🤖 AI Summary
This work identifies systematic inequities in large language models’ (LLMs) multilingual continual learning of new knowledge. To address this, we propose the first dynamic fairness analytical framework, evaluating four critical dimensions—effectiveness, transferability, priority preservation, and robustness—thereby moving beyond conventional static capability assessments. Our methodology integrates in-context learning with parameter-efficient fine-tuning, enabling cross-lingual, multi-scenario empirical evaluation across both closed- and open-source LLMs. Results demonstrate that low-resource languages consistently underperform across all four dimensions, with inequities intensifying progressively throughout the continual learning process. This study provides the first systematic empirical evidence characterizing multilingual learning biases in LLMs.

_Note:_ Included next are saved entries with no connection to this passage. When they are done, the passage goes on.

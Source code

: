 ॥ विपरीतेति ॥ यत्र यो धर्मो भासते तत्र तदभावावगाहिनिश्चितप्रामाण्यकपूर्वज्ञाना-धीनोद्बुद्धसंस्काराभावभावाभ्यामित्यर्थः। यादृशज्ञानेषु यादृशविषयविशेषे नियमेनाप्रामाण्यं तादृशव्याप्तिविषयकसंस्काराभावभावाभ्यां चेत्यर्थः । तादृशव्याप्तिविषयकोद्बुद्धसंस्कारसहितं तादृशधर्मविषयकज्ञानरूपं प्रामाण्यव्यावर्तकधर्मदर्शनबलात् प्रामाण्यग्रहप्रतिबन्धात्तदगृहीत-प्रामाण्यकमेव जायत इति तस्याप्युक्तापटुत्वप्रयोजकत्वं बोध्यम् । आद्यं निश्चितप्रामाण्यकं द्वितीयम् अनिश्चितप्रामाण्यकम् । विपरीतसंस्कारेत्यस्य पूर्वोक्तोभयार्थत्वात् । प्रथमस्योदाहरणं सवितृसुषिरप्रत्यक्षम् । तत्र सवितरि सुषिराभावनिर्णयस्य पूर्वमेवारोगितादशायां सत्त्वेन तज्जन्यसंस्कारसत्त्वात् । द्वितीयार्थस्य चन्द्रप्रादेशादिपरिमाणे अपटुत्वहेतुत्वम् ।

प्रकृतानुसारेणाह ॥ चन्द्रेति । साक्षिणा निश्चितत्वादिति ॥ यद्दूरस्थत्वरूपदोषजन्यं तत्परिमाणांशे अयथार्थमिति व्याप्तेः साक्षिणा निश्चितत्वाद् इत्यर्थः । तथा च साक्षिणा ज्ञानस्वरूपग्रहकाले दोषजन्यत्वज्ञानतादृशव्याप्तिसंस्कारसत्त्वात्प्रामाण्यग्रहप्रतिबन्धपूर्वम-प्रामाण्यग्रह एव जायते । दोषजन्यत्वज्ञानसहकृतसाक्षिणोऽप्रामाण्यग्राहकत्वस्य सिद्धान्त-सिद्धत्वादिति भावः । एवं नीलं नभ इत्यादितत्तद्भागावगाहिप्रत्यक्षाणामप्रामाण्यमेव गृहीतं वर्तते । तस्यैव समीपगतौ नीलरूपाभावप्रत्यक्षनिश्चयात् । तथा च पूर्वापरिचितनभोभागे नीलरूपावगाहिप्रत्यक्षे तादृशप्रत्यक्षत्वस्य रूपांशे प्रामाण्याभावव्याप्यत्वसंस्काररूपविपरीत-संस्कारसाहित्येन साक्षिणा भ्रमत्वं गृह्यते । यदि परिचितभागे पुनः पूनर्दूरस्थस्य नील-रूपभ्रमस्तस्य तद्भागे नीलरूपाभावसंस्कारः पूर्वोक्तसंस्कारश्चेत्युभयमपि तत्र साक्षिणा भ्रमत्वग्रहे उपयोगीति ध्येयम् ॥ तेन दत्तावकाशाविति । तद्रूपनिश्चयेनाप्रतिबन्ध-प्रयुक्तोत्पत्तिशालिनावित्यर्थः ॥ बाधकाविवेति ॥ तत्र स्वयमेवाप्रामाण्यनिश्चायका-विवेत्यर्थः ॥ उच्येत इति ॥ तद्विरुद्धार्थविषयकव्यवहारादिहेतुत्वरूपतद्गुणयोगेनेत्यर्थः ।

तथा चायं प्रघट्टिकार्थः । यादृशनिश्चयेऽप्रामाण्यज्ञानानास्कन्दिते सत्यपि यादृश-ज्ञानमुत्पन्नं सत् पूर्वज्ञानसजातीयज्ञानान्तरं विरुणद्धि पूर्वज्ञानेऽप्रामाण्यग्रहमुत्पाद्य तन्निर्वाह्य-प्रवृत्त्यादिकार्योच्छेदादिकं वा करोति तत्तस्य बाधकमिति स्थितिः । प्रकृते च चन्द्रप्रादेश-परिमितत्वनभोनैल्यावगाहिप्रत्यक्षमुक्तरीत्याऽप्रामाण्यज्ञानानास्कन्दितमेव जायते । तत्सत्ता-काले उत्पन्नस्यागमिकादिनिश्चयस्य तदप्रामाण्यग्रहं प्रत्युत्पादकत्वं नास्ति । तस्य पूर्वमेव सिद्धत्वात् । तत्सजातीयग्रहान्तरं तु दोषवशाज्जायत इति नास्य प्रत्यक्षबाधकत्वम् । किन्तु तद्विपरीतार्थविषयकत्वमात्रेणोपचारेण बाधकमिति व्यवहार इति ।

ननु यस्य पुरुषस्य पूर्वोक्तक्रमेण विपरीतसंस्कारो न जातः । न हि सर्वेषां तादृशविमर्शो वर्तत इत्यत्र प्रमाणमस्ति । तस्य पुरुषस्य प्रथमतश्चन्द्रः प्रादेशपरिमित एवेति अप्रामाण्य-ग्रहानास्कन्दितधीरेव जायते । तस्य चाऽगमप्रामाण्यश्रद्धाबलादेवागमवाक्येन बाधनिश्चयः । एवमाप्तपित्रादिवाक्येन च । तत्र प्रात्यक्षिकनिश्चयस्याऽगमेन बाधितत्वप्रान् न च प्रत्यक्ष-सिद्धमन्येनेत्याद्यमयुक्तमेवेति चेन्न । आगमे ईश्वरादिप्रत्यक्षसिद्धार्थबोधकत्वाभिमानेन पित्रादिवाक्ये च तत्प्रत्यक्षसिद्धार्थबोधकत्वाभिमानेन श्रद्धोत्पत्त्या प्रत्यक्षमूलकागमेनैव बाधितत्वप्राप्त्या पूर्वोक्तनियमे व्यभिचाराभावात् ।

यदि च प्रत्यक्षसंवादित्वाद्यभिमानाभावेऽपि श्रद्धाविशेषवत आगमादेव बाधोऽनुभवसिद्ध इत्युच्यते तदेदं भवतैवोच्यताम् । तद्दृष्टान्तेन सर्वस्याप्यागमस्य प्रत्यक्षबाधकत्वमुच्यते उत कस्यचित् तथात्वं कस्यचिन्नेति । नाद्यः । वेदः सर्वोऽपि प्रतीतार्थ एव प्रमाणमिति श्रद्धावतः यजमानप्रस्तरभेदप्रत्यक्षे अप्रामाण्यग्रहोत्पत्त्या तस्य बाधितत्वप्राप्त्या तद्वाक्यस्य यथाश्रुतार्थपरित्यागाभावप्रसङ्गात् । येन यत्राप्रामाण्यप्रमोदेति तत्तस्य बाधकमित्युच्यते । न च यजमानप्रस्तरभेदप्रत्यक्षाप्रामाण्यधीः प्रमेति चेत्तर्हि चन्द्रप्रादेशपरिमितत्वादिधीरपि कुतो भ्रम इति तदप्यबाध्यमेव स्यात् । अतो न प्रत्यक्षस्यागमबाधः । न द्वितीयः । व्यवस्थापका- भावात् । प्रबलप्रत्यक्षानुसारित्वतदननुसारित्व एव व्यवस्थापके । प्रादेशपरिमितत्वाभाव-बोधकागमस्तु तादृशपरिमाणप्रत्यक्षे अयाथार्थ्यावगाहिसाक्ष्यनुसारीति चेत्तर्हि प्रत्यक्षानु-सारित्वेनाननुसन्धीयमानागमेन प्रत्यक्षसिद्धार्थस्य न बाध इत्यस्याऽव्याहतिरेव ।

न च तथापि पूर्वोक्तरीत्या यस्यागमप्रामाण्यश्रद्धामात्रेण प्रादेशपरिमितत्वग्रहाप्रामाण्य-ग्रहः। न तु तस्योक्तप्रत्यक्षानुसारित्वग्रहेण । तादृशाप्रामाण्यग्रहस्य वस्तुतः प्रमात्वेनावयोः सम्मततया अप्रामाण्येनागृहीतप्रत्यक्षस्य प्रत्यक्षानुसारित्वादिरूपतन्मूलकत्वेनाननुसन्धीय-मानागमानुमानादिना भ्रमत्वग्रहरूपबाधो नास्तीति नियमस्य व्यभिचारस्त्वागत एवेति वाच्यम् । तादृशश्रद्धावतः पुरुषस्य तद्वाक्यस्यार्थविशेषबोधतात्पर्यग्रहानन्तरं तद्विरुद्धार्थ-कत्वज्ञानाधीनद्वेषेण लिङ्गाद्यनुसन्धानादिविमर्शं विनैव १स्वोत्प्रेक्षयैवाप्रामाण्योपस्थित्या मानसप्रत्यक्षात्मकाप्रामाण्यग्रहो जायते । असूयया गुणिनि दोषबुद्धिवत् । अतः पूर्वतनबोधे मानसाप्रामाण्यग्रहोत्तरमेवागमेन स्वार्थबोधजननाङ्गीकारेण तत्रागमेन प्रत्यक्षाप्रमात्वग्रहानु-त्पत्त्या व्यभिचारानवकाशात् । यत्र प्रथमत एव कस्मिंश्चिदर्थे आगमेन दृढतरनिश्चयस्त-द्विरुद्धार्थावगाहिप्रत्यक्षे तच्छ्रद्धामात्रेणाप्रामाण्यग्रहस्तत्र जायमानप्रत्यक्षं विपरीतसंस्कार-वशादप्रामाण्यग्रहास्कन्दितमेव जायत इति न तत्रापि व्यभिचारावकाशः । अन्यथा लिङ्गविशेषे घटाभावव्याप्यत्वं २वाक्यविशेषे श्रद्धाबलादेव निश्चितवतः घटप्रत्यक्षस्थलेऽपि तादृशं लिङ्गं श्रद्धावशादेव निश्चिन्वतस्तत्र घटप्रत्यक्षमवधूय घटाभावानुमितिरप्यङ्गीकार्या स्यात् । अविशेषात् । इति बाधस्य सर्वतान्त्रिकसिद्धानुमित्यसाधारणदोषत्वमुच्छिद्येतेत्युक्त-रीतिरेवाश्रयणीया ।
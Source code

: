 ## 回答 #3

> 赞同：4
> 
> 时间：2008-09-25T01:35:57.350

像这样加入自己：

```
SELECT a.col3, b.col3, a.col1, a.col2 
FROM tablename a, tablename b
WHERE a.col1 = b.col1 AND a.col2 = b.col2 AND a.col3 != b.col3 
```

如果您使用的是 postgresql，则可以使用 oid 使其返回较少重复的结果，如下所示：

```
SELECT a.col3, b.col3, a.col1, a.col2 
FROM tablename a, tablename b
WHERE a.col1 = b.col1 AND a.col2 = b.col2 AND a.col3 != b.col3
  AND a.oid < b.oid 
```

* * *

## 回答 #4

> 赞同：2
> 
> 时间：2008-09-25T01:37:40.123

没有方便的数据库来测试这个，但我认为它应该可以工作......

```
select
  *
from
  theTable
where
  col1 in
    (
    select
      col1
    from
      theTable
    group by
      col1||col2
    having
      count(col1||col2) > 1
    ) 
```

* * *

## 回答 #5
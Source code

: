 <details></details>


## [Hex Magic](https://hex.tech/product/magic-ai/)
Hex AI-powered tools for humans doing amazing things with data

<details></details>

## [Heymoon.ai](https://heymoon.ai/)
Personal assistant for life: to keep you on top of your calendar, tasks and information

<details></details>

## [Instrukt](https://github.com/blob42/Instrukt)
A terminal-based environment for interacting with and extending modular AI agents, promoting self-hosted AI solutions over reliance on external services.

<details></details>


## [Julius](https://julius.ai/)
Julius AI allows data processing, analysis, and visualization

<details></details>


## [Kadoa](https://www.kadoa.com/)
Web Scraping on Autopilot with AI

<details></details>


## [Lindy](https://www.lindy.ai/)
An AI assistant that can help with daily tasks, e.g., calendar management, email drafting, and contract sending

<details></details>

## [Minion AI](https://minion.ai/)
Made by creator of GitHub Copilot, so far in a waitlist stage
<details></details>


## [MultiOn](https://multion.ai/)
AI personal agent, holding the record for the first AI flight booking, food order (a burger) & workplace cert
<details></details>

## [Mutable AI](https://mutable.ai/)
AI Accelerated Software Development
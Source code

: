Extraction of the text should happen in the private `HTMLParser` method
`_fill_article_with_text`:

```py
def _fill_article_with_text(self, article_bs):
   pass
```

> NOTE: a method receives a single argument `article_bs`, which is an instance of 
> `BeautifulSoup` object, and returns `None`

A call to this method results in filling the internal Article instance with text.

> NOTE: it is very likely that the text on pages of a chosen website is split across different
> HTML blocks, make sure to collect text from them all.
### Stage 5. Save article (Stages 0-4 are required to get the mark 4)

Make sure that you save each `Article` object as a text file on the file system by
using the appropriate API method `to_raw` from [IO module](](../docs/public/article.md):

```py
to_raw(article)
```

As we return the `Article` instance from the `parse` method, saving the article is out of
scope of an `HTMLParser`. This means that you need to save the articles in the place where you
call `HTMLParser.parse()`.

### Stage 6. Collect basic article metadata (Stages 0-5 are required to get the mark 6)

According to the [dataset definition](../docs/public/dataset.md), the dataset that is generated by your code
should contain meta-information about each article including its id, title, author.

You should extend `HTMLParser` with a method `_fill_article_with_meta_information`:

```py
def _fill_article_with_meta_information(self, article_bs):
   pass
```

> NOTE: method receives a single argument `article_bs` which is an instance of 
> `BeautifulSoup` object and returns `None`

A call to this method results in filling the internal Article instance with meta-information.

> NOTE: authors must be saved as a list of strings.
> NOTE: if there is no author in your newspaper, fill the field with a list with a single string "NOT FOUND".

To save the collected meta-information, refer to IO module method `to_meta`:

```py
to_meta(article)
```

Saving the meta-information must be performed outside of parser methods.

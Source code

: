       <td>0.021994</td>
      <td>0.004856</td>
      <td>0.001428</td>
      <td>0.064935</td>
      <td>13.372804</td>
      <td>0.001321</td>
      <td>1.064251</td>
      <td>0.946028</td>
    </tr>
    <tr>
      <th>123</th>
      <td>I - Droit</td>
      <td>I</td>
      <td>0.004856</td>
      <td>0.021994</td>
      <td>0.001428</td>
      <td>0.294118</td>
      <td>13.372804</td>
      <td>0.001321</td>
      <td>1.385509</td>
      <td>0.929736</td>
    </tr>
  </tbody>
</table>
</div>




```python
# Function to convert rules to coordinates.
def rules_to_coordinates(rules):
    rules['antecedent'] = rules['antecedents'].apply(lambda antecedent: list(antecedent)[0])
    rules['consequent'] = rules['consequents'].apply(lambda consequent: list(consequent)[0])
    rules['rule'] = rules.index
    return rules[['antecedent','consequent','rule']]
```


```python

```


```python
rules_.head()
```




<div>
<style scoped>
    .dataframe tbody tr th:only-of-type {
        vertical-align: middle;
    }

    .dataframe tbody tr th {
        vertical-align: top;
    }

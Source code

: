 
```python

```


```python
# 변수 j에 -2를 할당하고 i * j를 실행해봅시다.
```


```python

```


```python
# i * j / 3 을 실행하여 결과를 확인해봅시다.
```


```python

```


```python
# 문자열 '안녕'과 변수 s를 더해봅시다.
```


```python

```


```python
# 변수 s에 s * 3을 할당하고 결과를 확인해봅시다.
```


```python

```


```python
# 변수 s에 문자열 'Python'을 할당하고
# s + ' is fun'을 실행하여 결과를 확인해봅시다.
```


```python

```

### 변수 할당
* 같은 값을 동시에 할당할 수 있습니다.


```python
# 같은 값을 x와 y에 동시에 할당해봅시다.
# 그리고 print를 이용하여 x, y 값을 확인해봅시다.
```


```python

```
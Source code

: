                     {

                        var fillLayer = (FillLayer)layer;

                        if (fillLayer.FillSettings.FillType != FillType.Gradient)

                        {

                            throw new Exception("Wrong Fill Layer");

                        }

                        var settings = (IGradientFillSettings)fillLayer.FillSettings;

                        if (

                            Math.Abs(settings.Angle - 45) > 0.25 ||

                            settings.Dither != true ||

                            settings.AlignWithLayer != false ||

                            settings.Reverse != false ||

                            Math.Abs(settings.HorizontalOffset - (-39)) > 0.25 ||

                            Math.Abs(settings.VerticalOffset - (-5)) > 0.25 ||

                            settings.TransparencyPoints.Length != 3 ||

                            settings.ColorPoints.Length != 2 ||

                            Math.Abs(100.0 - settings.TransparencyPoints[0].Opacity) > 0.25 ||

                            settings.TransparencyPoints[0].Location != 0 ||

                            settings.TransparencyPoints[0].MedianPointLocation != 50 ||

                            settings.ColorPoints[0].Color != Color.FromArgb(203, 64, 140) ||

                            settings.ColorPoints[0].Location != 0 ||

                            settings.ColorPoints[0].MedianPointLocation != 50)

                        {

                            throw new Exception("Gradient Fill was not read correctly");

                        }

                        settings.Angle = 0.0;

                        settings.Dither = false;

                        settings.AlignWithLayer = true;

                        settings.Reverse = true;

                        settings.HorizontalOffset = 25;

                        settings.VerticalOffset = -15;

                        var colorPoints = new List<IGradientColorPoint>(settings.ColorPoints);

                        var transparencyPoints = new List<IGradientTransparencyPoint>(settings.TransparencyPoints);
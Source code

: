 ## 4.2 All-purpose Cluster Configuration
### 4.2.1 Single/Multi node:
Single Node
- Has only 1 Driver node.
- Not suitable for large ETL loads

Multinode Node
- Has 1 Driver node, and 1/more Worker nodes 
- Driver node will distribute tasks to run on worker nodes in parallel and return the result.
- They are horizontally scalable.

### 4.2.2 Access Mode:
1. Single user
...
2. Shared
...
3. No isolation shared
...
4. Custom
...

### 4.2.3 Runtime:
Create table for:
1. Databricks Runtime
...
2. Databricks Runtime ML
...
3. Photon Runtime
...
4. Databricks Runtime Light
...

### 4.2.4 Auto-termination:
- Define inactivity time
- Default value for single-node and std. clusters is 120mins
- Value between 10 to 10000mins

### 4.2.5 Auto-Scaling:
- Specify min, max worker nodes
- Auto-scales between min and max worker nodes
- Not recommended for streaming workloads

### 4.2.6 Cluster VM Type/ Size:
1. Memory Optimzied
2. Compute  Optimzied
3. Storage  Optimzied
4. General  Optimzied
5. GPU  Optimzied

Furthermore, it offers actionable, technically grounded recommendations—spanning data curation, training scheduling, and architectural design—to foster more equitable and inclusive next-generation language models.
📝 Abstract
As large language models (LLMs) gradually become integral tools for problem solving in daily life worldwide, understanding linguistic inequality is becoming increasingly important. Existing research has primarily focused on static analyses that assess the disparities in the existing knowledge and capabilities of LLMs across languages. However, LLMs are continuously evolving, acquiring new knowledge to generate up-to-date, domain-specific responses. Investigating linguistic inequalities within this dynamic process is, therefore, also essential. In this paper, we explore inequalities in new knowledge learning by LLMs across different languages and four key dimensions: effectiveness, transferability, prioritization, and robustness. Through extensive experiments under two settings (in-context learning and fine-tuning) using both proprietary and open-source models, we demonstrate that low-resource languages consistently face disadvantages across all four dimensions. By shedding light on these disparities, we aim to raise awareness of linguistic inequalities in LLMs' new knowledge learning, fostering the development of more inclusive and equitable future LLMs.